21.      L’article 8 du décret de 2006, qui, à partir du 16 novembre 2006, a remplacé l’article 7 du décret de 2002, dispose:

«1. Il est interdit de mettre des fonds ou des ressources économiques à la disposition, directe ou indirecte, d’une personne visée à l’article 7, paragraphe 2, ni au bénéfice d’une telle personne, sauf au titre d’une autorisation accordée conformément à l’article 11.

2. Quiconque enfreint l’interdiction prescrite au paragraphe 1 se rend coupable d’un délit.

[...]»

22.      L’article 11 du décret de 2006, intitulé «Autorisations», prévoit que:

«1. Le Treasury peut délivrer une autorisation qui soustrait les actes qu’elle spécifie à l’interdiction de l’article 7, paragraphe 1, ou de l’article 8, paragraphe 1.

2. Une autorisation peut être

a)      générale ou accordée à une catégorie de personnes ou à une personne particulière;

b)      soumise à conditions;

c)      de durée déterminée ou indéterminée.

3. Le Treasury peut modifier ou retirer une autorisation à tout moment.

4. S’il accorde, modifie ou retire une autorisation, le Treasury doit:

a)      dans le cas d’une autorisation accordée à une personne particulière, notifier par écrit l’octroi, la modification ou le retrait de l’autorisation à cette personne, et

b)      dans le cas d’une autorisation générale ou d’une autorisation accordée à une catégorie de personnes, prendre les mesures qu’il juge appropriées pour publier l’octroi, la modification ou le retrait de l’autorisation.

5. Quiconque fait sciemment ou par imprudence une fausse déclaration ou fournit des documents ou des informations fallacieuses sur un point important aux fins d’obtenir une autorisation se rend coupable d’un délit.

6. Quiconque a agi au titre d’une autorisation et n’a pas respecté les conditions assorties à cette autorisation se rend coupable d’un délit.»

23.      L’article 20, paragraphe 3, du décret de 2006 dispose que, lorsqu’une autorisation, délivrée par le Treasury en vertu de l’article 7 du décret de 2002, a pris effet immédiatement avant l’entrée en vigueur du décret de 2006, cette autorisation continue à s’appliquer comme si elle avait été délivrée en vertu de l’article 11 du décret de 2006.

III – Faits, question préjudicielle et déroulement de la procédure

24.      Les parties appelantes dans l’affaire au principal, résidant au Royaume‑Uni, vivent avec leurs époux et leurs enfants mineurs.
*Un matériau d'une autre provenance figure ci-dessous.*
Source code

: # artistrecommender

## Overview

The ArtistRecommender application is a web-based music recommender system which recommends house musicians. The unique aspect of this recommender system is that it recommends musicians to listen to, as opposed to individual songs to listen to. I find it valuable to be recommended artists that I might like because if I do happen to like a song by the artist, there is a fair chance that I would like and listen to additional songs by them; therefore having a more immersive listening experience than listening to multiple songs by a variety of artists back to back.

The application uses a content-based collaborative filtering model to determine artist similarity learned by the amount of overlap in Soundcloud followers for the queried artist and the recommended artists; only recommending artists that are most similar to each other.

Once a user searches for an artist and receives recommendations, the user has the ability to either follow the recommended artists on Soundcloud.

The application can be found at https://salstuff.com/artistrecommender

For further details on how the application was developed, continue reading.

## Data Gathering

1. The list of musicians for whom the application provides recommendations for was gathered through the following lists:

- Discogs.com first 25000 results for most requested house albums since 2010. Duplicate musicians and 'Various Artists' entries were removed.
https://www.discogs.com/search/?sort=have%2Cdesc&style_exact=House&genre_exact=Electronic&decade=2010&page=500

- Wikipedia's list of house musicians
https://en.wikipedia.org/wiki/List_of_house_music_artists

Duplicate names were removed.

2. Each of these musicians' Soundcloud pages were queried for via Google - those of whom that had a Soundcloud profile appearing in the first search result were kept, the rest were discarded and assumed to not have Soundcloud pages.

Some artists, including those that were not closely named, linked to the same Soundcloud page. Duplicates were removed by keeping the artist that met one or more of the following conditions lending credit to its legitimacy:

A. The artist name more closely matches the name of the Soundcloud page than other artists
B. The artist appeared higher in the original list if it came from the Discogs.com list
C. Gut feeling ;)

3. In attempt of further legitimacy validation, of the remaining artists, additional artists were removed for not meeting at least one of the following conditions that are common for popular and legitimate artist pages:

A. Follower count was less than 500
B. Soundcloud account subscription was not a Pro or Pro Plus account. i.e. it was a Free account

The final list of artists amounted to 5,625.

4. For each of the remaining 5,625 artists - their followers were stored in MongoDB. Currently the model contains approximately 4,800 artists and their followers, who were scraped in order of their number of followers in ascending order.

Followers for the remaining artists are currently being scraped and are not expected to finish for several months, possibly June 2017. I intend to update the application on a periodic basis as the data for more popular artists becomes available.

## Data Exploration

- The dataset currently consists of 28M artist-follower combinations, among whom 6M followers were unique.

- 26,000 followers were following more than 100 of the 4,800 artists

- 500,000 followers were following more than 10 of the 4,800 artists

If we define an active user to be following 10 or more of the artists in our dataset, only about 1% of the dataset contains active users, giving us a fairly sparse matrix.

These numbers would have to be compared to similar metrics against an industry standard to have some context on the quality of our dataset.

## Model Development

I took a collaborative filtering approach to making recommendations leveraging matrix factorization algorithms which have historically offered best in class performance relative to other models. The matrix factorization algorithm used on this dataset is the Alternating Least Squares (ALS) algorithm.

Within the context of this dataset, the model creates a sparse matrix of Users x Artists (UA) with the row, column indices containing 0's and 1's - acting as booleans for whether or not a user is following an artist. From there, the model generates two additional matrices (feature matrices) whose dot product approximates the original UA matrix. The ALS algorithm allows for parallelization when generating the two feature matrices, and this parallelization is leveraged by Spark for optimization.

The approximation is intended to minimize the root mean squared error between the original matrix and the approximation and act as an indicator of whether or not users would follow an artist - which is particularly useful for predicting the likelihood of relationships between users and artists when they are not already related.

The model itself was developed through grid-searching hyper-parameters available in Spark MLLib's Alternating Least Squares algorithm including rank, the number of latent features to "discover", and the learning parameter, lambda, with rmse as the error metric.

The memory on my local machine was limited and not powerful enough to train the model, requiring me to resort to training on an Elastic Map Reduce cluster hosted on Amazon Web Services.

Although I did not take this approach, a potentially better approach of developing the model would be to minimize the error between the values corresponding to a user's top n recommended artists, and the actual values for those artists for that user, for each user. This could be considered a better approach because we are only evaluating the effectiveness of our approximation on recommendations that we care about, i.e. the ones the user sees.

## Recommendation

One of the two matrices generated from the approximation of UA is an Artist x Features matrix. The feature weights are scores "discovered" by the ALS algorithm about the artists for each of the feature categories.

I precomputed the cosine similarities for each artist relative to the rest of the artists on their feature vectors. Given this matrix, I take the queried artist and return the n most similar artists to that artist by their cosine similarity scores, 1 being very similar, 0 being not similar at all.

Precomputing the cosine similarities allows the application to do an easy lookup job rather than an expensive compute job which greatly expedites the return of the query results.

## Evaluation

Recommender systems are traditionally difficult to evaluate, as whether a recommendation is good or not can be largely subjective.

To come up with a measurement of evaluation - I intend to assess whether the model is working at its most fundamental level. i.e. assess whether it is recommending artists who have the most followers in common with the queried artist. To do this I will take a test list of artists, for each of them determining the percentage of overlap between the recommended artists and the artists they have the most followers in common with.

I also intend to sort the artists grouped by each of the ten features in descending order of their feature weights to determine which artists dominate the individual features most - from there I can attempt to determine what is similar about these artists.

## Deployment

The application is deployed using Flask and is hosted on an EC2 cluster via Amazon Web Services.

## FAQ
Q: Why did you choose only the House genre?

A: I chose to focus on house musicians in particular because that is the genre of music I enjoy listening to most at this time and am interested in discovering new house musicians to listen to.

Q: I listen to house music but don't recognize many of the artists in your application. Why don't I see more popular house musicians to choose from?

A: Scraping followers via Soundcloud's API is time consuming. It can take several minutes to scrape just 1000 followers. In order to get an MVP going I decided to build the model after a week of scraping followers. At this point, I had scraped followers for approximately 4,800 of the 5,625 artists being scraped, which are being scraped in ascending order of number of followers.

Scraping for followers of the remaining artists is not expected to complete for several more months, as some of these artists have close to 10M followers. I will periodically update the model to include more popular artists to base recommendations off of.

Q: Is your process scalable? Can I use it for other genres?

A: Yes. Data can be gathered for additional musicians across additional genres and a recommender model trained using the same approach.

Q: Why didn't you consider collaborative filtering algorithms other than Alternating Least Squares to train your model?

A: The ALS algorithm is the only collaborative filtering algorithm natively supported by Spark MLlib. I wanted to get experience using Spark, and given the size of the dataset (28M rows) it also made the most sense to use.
Les époux des parties appelantes figurent en tant que personnes physiques sur la liste contenue à l’annexe I du règlement.

25.      Il résulte des observations du Royaume-Uni que l’époux de l’une des parties appelantes reçoit des autorités de ce pays une allocation handicapé, actuellement versée sur le compte bancaire de son épouse, alors que les époux des deux autres ne perçoivent aucune prestation de sécurité sociale et/ou d’assistance. Il ressort des pièces du dossier que, d’un point de vue financier, ces personnes dépendent entièrement de leurs épouses, c’est-à-dire des parties appelantes, qui satisfont aux besoins essentiels de la famille.

26.      En raison de leur situation personnelle, les parties appelantes reçoivent, de la part des organismes administratifs compétents du Royaume-Uni (HM Revenue and Customs et Secretary of State for Work and Pensions), une série de prestations spéciales à caractère non contributif (complément de ressources, allocation de subsistance pour handicapés, allocation familiale, allocation de logement, réduction d’impôts locaux) pour un montant de quelques centaines de livres sterling par semaine.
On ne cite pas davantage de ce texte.